Ciudad de México, sábado 2 de julio, 2022. – Sigo con El Gatopardo y las ganas de compartir con ustedes el cuándo y el cómo descubrí esa novela que la recordamos, entre otras cosas, por esto que decía el príncipe Salina: “si queremos que todo siga como está, es preciso que todo cambie”, aunque, la verdad, estas notas no son otra cosa que la expresión de mi gratitud hacia Giuseppe Tomasi di Lampedusa (1896-1957) y a Alexandra Wolf von Stomersee (1894-1982), su mujer.

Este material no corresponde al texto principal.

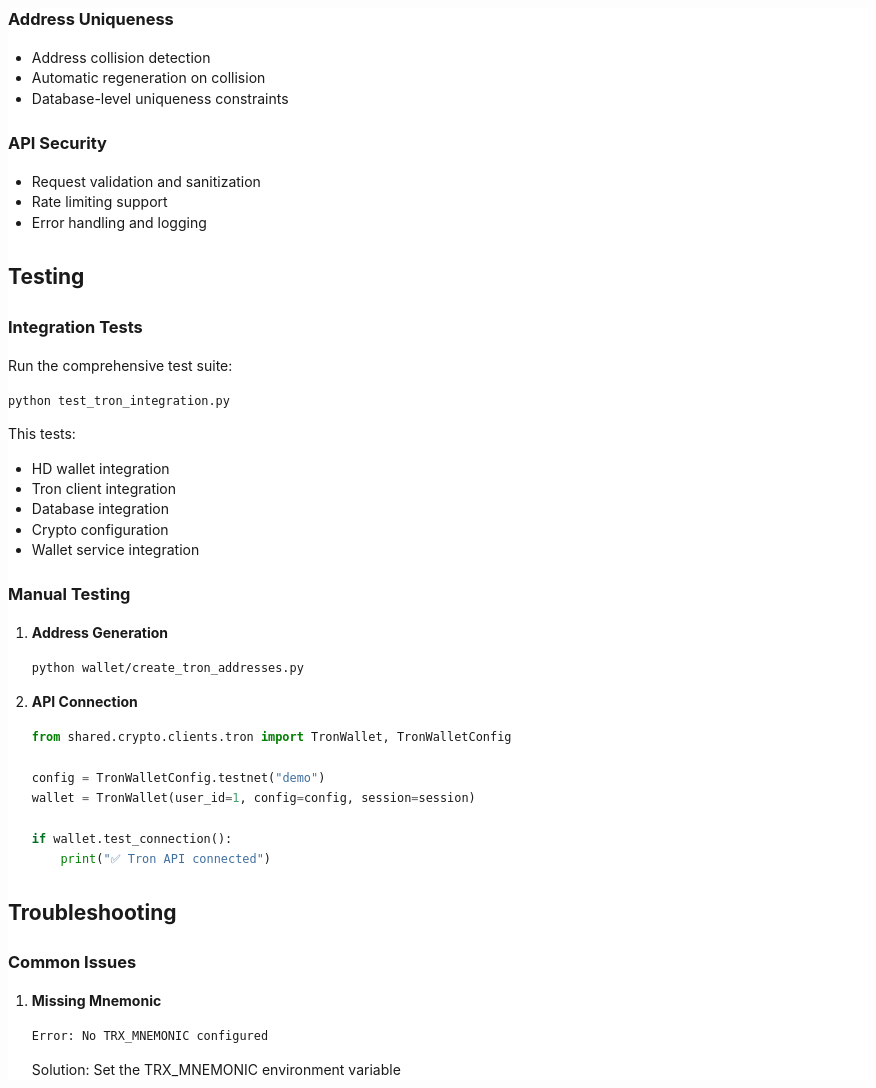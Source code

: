 ### Address Uniqueness

- Address collision detection
- Automatic regeneration on collision
- Database-level uniqueness constraints

### API Security

- Request validation and sanitization
- Rate limiting support
- Error handling and logging

## Testing

### Integration Tests

Run the comprehensive test suite:

```bash
python test_tron_integration.py
```

This tests:
- HD wallet integration
- Tron client integration
- Database integration
- Crypto configuration
- Wallet service integration

### Manual Testing

1. **Address Generation**
   ```bash
   python wallet/create_tron_addresses.py
   ```

2. **API Connection**
   ```python
   from shared.crypto.clients.tron import TronWallet, TronWalletConfig
   
   config = TronWalletConfig.testnet("demo")
   wallet = TronWallet(user_id=1, config=config, session=session)
   
   if wallet.test_connection():
       print("✅ Tron API connected")
   ```

## Troubleshooting

### Common Issues

1. **Missing Mnemonic**
   ```
   Error: No TRX_MNEMONIC configured
   ```
   Solution: Set the TRX_MNEMONIC environment variable
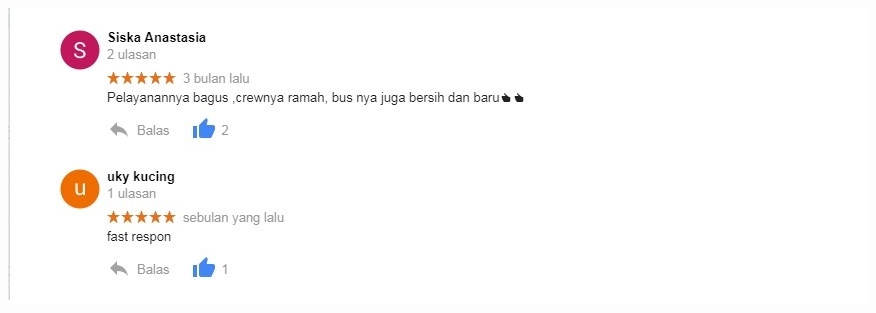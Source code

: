 [![](./images/Testimoni-Ranggawarsita-3.jpg)](/wp-content/uploads/2020/03/Testimoni-Ranggawarsita-3.jpg)
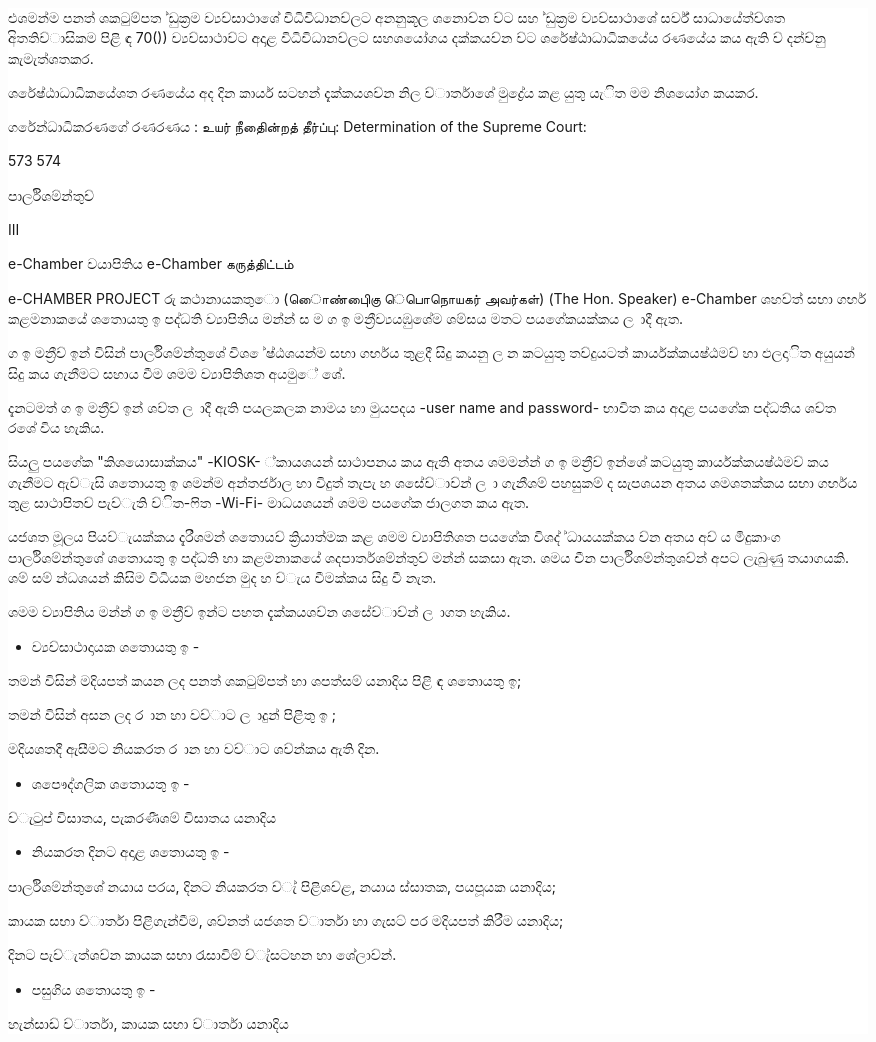 එශමන්ම පනත් ශකටුම්පත ්ඩුක්‍රම ව්‍යව්‍සාථාශේ විධිවිධානව්‍ලට අනනුකූල ශනොව්‍න ව්‍ට සහ ්ඩුක්‍රම ව්‍යව්‍සාථාශේ සර්ව්‍ සාධායේත්ව්‍ශත අිතතිව්‍ාසිකම පිළි ඳ 70()) ව්‍යව්‍සාථාව්‍ට අදාළ විධිවිධානව්‍ලට සහශයෝගය දක්කයව්‍න ව්‍ට ශරේෂ්ඨාධාධිකයේය රණයේය කය ඇති ව්‍ දන්ව්‍නු කැමැත්ශතකර.

ශරේෂ්ඨාධාධිකයේශත රණයේය අද දින කාර්ය සටහන් දැක්කයශව්‍න නිල ව්‍ාර්තාශේ මුද්‍රේය කළ යුතු යැිත මම නිශයෝග කයකර.

ගරේන්ධාධිකරණගේ රණරණය : உயர் நீதிைன்றத் தீர்ப்பு: Determination of the Supreme Court:

573 574

පාර්ලිශම්න්තුව්‍

III

e-Chamber වයාපිතිය e-Chamber கருத்திட்டம்

e-CHAMBER PROJECT රු කථානායකතුො (ைொண்புைிகு ெபொநொயகர் அவர்கள்) (The Hon. Speaker) e-Chamber ශහව්‍ත් සභා ගර්භ කළමනාකයේ ශතොයතු ඉ පද්ධති ව්‍යාපිතිය මන්න් ස ම ග ඉ මන්‍රීව්‍යයඹුශේම ශම්සය මතට පයගේකයක්කය ල ාදී ඇත.

ග ඉ මන්‍රීව්‍ ඉන් විසින් පාර්ලිශම්න්තුශේ විශ ේෂ්ඨශයන්ම සභා ගර්භය තුළදී සිදු කයනු ල න කටයුතු තව්‍දුයටත් කාර්යක්කයෂ්ඨමව්‍ හා ඵලදාිත අයුයන් සිදු කය ගැනීමට සහාය වීම ශමම ව්‍යාපිතිශත අයමුේ ශේ.

දැනටමත් ග ඉ මන්‍රීව්‍ ඉන් ශව්‍ත ල ාදී ඇති පයලකලක නාමය හා මුයපදය -user name and password- භාවිත කය අදාළ පයගේක පද්ධතිය ශව්‍ත ‍රශේ විය හැකිය.

සියලු පයගේක "කිශයොසාක්කය" -KIOSK- ්කායශයන් සාථාපනය කය ඇති අතය ශමමන්න් ග ඉ මන්‍රීව්‍ ඉන්ශේ කටයුතු කාර්යක්කයෂ්ඨමව්‍ කය ගැනීමට ඇව්‍ැසි ශතොයතු ඉ ශමන්ම අන්තර්ජාල හා විදුත් තැපැ හ ශසේව්‍ාව්‍න් ල ා ගැනීශම් පහසුකම් ද සැපශයන අතය ශමශතක්කය සභා ගර්භය තුළ සාථාපිතව්‍ පැව්‍ැති ව්‍ිත-ෆිත -Wi-Fi- මාධයශයන් ශමම පයගේක ජාලගත කය ඇත.

යජශත මූලය පියව්‍ැයක්කය දැරීශමන් ශතොයව්‍ ක්‍රියාත්මක කළ ශමම ව්‍යාපිතිශත පයගේක විශද් ්ධායයක්කය ව්‍න අතය අව්‍ ය මිදුකාංග පාර්ලිශම්න්තුශේ ශතොයතු ඉ පද්ධති හා කළමනාකයේ ශදපාර්තශම්න්තුව්‍ මන්න් සකසා ඇත. ශමය චීන පාර්ලිශම්න්තුශව්‍න් අපට ලැබුණු තයාගයකි. ශම් සම් න්ධශයන් කිසිම විධියක මහජන මුද හ ව්‍ැය වීමක්කය සිදු වී නැත.

ශමම ව්‍යාපිතිය මන්න් ග ඉ මන්‍රීව්‍ ඉන්ට පහත දැක්කයශව්‍න ශසේව්‍ාව්‍න් ල ාගත හැකිය.

* ව්‍යව්‍සාථාදායක ශතොයතු ඉ -

තමන් විසින් මදියපත් කයන ලද පනත් ශකටුම්පත් හා ශපත්සම් යනාදිය පිළි ඳ ශතොයතු ඉ;

තමන් විසින් අසන ලද ‍ර ාන හා වව්‍ාට ල ාදුන් පිළිතු ඉ ;

මදියශතදී ඇසීමට නියකරත ‍ර ාන හා වව්‍ාට ශව්‍න්කය ඇති දින.

* ශපෞද්ගලික ශතොයතු ඉ -

ව්‍ැටුප් විසාතය, පැකරණීශම් විසාතය යනාදිය

* නියකරත දිනට අදාළ ශතොයතු ඉ -

පාර්ලිශම්න්තුශේ නයාය ප‍රය, දිනට නියකරත ව්‍ැ් පිළිශව්‍ළ, නයාය ස්සාතක, පයපූයක යනාදිය;

කායක සභා ව්‍ාර්තා පිළිගැන්වීම, ශව්‍නත් යජශත ව්‍ාර්තා හා ගැසට් ප‍ර මදියපත් කිරීම යනාදිය;

දිනට පැව්‍ැත්ශව්‍න කායක සභා රැසාවිම් ව්‍ැ්සටහන හා ශේලාව්‍න්.

* පසුගිය ශතොයතු ඉ -

හැන්සාඩ් ව්‍ාර්තා, කායක සභා ව්‍ාර්තා යනාදිය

Con pocos escritores me he identificado tanto como con el duque de Palma y príncipe Lampedusa quien empezó a escribir sus obras cuando tenía 58 años de edad y cuya novela la conocí de una manera poco ortodoxa —por no decir al azar—, a través de la película de Visconti cuando la vi por primera vez en Italia para quedar, desde entonces, impresionado por lo bien contada que estaba, así como, por el reparto que no me ha permitido imaginar a alguien diferente a Burt Lancaster como el Príncipe Salina, a Claudia Cardinale, como Angélica Sedara y a “Galán” Delon como Tancredi.
Tiempo después, encontré otros paralelismos con Lampedusa, como su interés por las obras de Shakespeare, así como, las clases y pláticas que ofreció sobre este dramaturgo isabelino.
Llegamos con toda la familia a Perugia en 1975 manejando un Alfa Romeo que me dieron a cambio del que había apartado en la agencia Hertz del aeropuerto. Los italianos en la gasolinera me decían: ¡Ma che macchina, signore! A la fecha no me ha llegado la factura del mes que viajamos de Roma por la Ruta del Sol hasta Florencia, antes de llegar al Lago di Garda donde caminábamos —¡facciamo maratone!, como le proponía un chavito a Martín, mi hijo—, hasta las ruinas de la biblioteca de Catulo:
¡Odio y amo!
Por qué lo haga, acaso preguntas.
No lo sé; pero así lo siento y me atormento.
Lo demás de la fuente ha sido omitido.